May 11, 2010 - Although Bhutan saw a decline in annual tourism revenues and a loss of over $67 million due to Earthquake and Cyclone damages, economic growth exceeded 6% in 2008-09. The government is taking important steps to reconstruct and promote private sector development.
Economic Indicators in Bhutan
The rate of economic growth in Bhutan exceeded 6% in 2008-09, however, this is below the 11-14% for the two previous years. The past year saw a decline of $7 million in annual tourism revenues from 2008 levels, and an estimated loss of $67 million due to earthquake and cyclone damage. Bhutan looks to recover from these setbacks in the near future.
Bhutan’s debt is projected to increase significantly to 4.5%, but the risk of debt distress in the medium term is ‘moderate’, since the debt build-up is due largely to hydropower development loans that can be serviced with future revenues.
Ambitious plans for hydropower development are expected to yield dividends in growth and revenue in the coming years. In addition, the authorities are taking important steps to promote private sector development by improving the policy environment and liberalizing the financial sector.

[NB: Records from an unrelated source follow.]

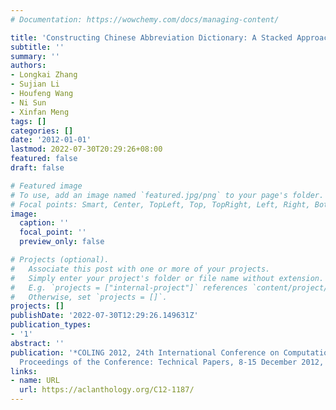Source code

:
 ```yaml
---
# Documentation: https://wowchemy.com/docs/managing-content/

title: 'Constructing Chinese Abbreviation Dictionary: A Stacked Approach'
subtitle: ''
summary: ''
authors:
- Longkai Zhang
- Sujian Li
- Houfeng Wang
- Ni Sun
- Xinfan Meng
tags: []
categories: []
date: '2012-01-01'
lastmod: 2022-07-30T20:29:26+08:00
featured: false
draft: false

# Featured image
# To use, add an image named `featured.jpg/png` to your page's folder.
# Focal points: Smart, Center, TopLeft, Top, TopRight, Left, Right, BottomLeft, Bottom, BottomRight.
image:
  caption: ''
  focal_point: ''
  preview_only: false

# Projects (optional).
#   Associate this post with one or more of your projects.
#   Simply enter your project's folder or file name without extension.
#   E.g. `projects = ["internal-project"]` references `content/project/deep-learning/index.md`.
#   Otherwise, set `projects = []`.
projects: []
publishDate: '2022-07-30T12:29:26.149631Z'
publication_types:
- '1'
abstract: ''
publication: '*COLING 2012, 24th International Conference on Computational Linguistics,
  Proceedings of the Conference: Technical Papers, 8-15 December 2012, Mumbai, India*'
links:
- name: URL
  url: https://aclanthology.org/C12-1187/
---
```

Hydropower is a major engine of growth and public revenue, and the government has ambitious plans for the sector. The kingdom has the potential to develop a capacity of 23,760 MW, of which only 5% has been tapped so far. Under the current year plan, the installed hydropower generation capacity is projected to rise from 1,488 MW in 2007 to 1,602 MW in 2013, with the planned commissioning of the 114 MW Dagachu hydropower project.
In addition, the government proposes to add 10,000 MW of capacity by 2020. To this end, Bhutan and India have agreed to develop 10 hydropower projects together.

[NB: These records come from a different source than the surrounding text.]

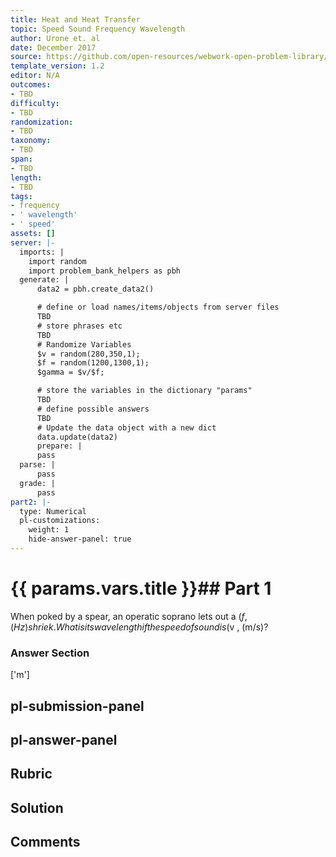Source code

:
 ```yaml
---
title: Heat and Heat Transfer
topic: Speed Sound Frequency Wavelength
author: Urone et. al
date: December 2017
source: https://github.com/open-resources/webwork-open-problem-library/tree/master/Contrib/BrockPhysics/College_Physics_Urone/17.Physics_of_Hearing/17-02.Speed_Sound_Frequency_Wavelength/NU_U17_17_02_001.pg
template_version: 1.2
editor: N/A
outcomes:
- TBD
difficulty:
- TBD
randomization:
- TBD
taxonomy:
- TBD
span:
- TBD
length:
- TBD
tags:
- frequency
- ' wavelength'
- ' speed'
assets: []
server: |-
  imports: |
    import random
    import problem_bank_helpers as pbh
  generate: |
      data2 = pbh.create_data2()

      # define or load names/items/objects from server files
      TBD
      # store phrases etc
      TBD
      # Randomize Variables
      $v = random(280,350,1);
      $f = random(1200,1300,1);
      $gamma = $v/$f;

      # store the variables in the dictionary "params"
      TBD
      # define possible answers
      TBD
      # Update the data object with a new dict
      data.update(data2)
      prepare: |
      pass
  parse: |
      pass
  grade: |
      pass
part2: |-
  type: Numerical
  pl-customizations:
    weight: 1
    hide-answer-panel: true
---
```


# {{ params.vars.title }}## Part 1 
When poked by a spear, an operatic soprano lets out a ($f , (Hz) shriek. What is itswavelength if the speed of sound is ($v , (m/s)? 


### Answer Section 
['m']

## pl-submission-panel 


## pl-answer-panel 


## Rubric 


## Solution 


## Comments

Construction work on Punatsangchhu I hydropower project is under way, and construction on Punatsangchhu II and Mangdechhu hydropower projects are due to commence shortly.
After some easing of inflation from high levels in late-2008, there are signs that food inflation is resurging. Food inflation increased by 4.1% from the second quarter.
Bhutan‘s credit accessibility in the Doing Business Report 2010 placed it 177th out of 183 countries. Expenditures are about one-third higher than 2008-09 revised estimates, due largely to increased civil servant salaries, and higher development spending, balanced partly by a projected increase in grants (particularly those from India).
The Bhutanese economy was largely isolated from the global economic crisis. Although the World Bank projects somewhat slower growth in 2010 than the 2009 fiscal year, ambitious hydropower development plans are expected to yield future dividends in growth and revenue.